(Data records)

**********

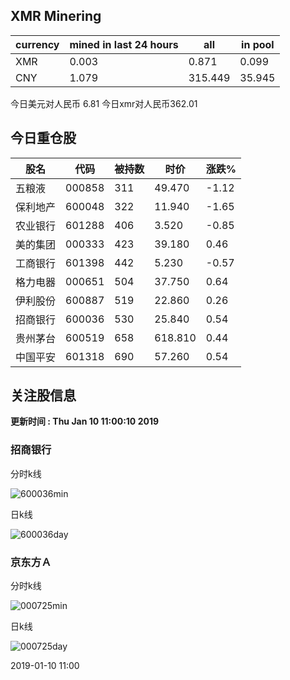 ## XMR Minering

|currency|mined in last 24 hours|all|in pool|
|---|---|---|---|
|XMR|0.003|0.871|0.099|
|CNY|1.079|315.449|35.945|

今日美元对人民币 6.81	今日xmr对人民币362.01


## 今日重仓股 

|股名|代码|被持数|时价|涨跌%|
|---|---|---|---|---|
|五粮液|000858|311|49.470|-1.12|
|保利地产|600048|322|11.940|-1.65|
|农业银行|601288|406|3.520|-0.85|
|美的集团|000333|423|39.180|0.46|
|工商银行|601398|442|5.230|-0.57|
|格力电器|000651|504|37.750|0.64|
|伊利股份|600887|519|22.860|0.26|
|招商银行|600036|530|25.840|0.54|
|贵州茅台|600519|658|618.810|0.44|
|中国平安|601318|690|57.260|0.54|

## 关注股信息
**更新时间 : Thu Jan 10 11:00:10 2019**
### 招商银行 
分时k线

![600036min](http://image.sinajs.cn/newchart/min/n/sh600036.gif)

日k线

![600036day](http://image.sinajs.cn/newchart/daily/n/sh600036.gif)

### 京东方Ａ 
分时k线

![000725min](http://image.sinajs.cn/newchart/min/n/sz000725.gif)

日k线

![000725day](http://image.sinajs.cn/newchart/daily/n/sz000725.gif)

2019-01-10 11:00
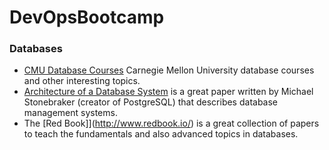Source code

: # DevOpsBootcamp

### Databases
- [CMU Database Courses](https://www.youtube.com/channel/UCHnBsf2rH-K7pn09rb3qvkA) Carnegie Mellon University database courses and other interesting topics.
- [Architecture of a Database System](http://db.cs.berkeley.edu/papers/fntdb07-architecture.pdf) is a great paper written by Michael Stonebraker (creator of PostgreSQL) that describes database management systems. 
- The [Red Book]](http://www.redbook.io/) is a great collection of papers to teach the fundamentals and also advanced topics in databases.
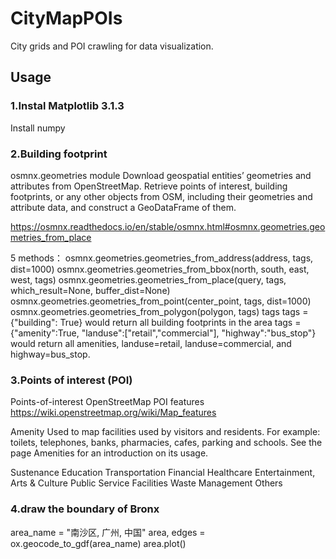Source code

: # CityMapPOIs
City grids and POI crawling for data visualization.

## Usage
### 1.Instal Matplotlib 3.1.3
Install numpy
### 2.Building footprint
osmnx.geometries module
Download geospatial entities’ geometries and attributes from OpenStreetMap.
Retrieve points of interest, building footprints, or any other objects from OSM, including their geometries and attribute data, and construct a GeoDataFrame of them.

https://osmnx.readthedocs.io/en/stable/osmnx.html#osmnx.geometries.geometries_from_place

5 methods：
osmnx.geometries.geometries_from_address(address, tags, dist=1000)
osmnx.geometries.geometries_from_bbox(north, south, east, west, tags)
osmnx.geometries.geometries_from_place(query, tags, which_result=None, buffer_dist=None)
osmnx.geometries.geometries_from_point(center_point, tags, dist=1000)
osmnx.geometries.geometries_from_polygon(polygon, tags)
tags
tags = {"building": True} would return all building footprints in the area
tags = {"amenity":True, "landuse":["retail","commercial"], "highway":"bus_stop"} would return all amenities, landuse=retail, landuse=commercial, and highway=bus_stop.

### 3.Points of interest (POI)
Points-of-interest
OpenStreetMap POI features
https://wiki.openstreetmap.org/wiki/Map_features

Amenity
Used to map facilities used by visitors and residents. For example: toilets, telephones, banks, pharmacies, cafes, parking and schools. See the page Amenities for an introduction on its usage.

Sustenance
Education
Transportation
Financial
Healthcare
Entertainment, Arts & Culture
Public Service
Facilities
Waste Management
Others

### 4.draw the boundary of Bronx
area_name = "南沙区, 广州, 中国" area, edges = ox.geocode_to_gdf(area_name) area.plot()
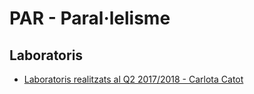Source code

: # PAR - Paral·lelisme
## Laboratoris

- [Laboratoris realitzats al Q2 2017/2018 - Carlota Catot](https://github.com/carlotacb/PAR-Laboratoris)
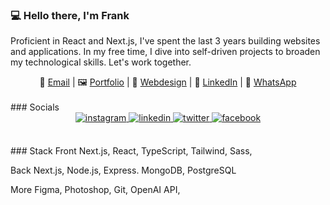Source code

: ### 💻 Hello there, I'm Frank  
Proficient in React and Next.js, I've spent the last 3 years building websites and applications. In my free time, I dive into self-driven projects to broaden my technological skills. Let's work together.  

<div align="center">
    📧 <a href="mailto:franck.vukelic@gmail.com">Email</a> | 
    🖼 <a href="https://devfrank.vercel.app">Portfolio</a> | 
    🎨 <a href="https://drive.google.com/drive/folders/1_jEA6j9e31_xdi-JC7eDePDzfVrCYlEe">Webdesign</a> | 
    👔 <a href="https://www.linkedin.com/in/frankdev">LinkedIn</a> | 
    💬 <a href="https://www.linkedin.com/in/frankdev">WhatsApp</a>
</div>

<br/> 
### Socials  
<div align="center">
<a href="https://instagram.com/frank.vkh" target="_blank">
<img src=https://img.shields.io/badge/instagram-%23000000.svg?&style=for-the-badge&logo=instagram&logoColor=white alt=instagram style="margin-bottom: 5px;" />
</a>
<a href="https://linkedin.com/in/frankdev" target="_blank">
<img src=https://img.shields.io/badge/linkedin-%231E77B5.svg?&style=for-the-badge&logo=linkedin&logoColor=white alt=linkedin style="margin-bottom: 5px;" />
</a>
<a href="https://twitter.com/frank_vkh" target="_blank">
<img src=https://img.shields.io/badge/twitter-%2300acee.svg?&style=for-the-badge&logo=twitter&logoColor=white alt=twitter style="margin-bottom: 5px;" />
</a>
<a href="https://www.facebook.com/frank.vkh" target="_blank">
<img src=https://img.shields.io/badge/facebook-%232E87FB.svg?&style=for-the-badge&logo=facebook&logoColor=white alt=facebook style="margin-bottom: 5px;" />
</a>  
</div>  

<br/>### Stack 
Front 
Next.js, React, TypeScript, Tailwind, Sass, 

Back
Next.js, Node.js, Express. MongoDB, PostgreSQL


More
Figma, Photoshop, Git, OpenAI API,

**********

__WORK INSTRUCTION__:
Write out the records word for word. Pictures stay out.

__WRITTEN SOLUTION__:
 ## XMR Minering

|currency|mined in last 24 hours|all|in pool|
|---|---|---|---|
|XMR|0.003|0.871|0.099|
|CNY|1.079|315.449|35.945|

今日美元对人民币 6.81	今日xmr对人民币362.01


## 今日重仓股 

|股名|代码|被持数|时价|涨跌%|
|---|---|---|---|---|
|五粮液|000858|311|49.470|-1.12|
|保利地产|600048|322|11.940|-1.65|
|农业银行|601288|406|3.520|-0.85|
|美的集团|000333|423|39.180|0.46|
|工商银行|601398|442|5.230|-0.57|
|格力电器|000651|504|37.750|0.64|
|伊利股份|600887|519|22.860|0.26|
|招商银行|600036|530|25.840|0.54|
|贵州茅台|600519|658|618.810|0.44|
|中国平安|601318|690|57.260|0.54|

## 关注股信息
**更新时间 : Thu Jan 10 11:00:10 2019**
### 招商银行 
分时k线

![600036min](http://image.sinajs.cn/newchart/min/n/sh600036.gif)

日k线

![600036day](http://image.sinajs.cn/newchart/daily/n/sh600036.gif)

### 京东方Ａ 
分时k线

![000725min](http://image.sinajs.cn/newchart/min/n/sz000725.gif)

日k线

![000725day](http://image.sinajs.cn/newchart/daily/n/sz000725.gif)

2019-01-10 11:00
Source code

: # DevOpsBootcamp

### Databases
- [CMU Database Courses](https://www.youtube.com/channel/UCHnBsf2rH-K7pn09rb3qvkA) Carnegie Mellon University database courses and other interesting topics.
- [Architecture of a Database System](http://db.cs.berkeley.edu/papers/fntdb07-architecture.pdf) is a great paper written by Michael Stonebraker (creator of PostgreSQL) that describes database management systems. 
- The [Red Book]](http://www.redbook.io/) is a great collection of papers to teach the fundamentals and also advanced topics in databases.
Source code

: # CityMapPOIs
City grids and POI crawling for data visualization.

## Usage
### 1.Instal Matplotlib 3.1.3
Install numpy
### 2.Building footprint
osmnx.geometries module
Download geospatial entities’ geometries and attributes from OpenStreetMap.
Retrieve points of interest, building footprints, or any other objects from OSM, including their geometries and attribute data, and construct a GeoDataFrame of them.

https://osmnx.readthedocs.io/en/stable/osmnx.html#osmnx.geometries.geometries_from_place

5 methods：
osmnx.geometries.geometries_from_address(address, tags, dist=1000)
osmnx.geometries.geometries_from_bbox(north, south, east, west, tags)
osmnx.geometries.geometries_from_place(query, tags, which_result=None, buffer_dist=None)
osmnx.geometries.geometries_from_point(center_point, tags, dist=1000)
osmnx.geometries.geometries_from_polygon(polygon, tags)
tags
tags = {"building": True} would return all building footprints in the area
tags = {"amenity":True, "landuse":["retail","commercial"], "highway":"bus_stop"} would return all amenities, landuse=retail, landuse=commercial, and highway=bus_stop.

### 3.Points of interest (POI)
Points-of-interest
OpenStreetMap POI features
https://wiki.openstreetmap.org/wiki/Map_features

Amenity
Used to map facilities used by visitors and residents. For example: toilets, telephones, banks, pharmacies, cafes, parking and schools. See the page Amenities for an introduction on its usage.

Sustenance
Education
Transportation
Financial
Healthcare
Entertainment, Arts & Culture
Public Service
Facilities
Waste Management
Others

### 4.draw the boundary of Bronx
area_name = "南沙区, 广州, 中国" area, edges = ox.geocode_to_gdf(area_name) area.plot()
Source code

: # PAR - Paral·lelisme
## Laboratoris

- [Laboratoris realitzats al Q2 2017/2018 - Carlota Catot](https://github.com/carlotacb/PAR-Laboratoris)
Source code

: ### 💻 Hello there, I'm Frank  
Proficient in React and Next.js, I've spent the last 3 years building websites and applications. In my free time, I dive into self-driven projects to broaden my technological skills. Let's work together.  

<div align="center">
    📧 <a href="mailto:franck.vukelic@gmail.com">Email</a> | 
    🖼 <a href="https://devfrank.vercel.app">Portfolio</a> | 
    🎨 <a href="https://drive.google.com/drive/folders/1_jEA6j9e31_xdi-JC7eDePDzfVrCYlEe">Webdesign</a> | 
    👔 <a href="https://www.linkedin.com/in/frankdev">LinkedIn</a> | 
    💬 <a href="https://www.linkedin.com/in/frankdev">WhatsApp</a>
</div>

<br/> 
### Socials  
<div align="center">
<a href="https://instagram.com/frank.vkh" target="_blank">
<img src=https://img.shields.io/badge/instagram-%23000000.svg?&style=for-the-badge&logo=instagram&logoColor=white alt=instagram style="margin-bottom: 5px;" />
</a>
<a href="https://linkedin.com/in/frankdev" target="_blank">
<img src=https://img.shields.io/badge/linkedin-%231E77B5.svg?&style=for-the-badge&logo=linkedin&logoColor=white alt=linkedin style="margin-bottom: 5px;" />
</a>
<a href="https://twitter.com/frank_vkh" target="_blank">
<img src=https://img.shields.io/badge/twitter-%2300acee.svg?&style=for-the-badge&logo=twitter&logoColor=white alt=twitter style="margin-bottom: 5px;" />
</a>
<a href="https://www.facebook.com/frank.vkh" target="_blank">
<img src=https://img.shields.io/badge/facebook-%232E87FB.svg?&style=for-the-badge&logo=facebook&logoColor=white alt=facebook style="margin-bottom: 5px;" />
</a>  
</div>  

<br/>### Stack 
Front 
Next.js, React, TypeScript, Tailwind, Sass, 

Back
Next.js, Node.js, Express. MongoDB, PostgreSQL


More
Figma, Photoshop, Git, OpenAI API,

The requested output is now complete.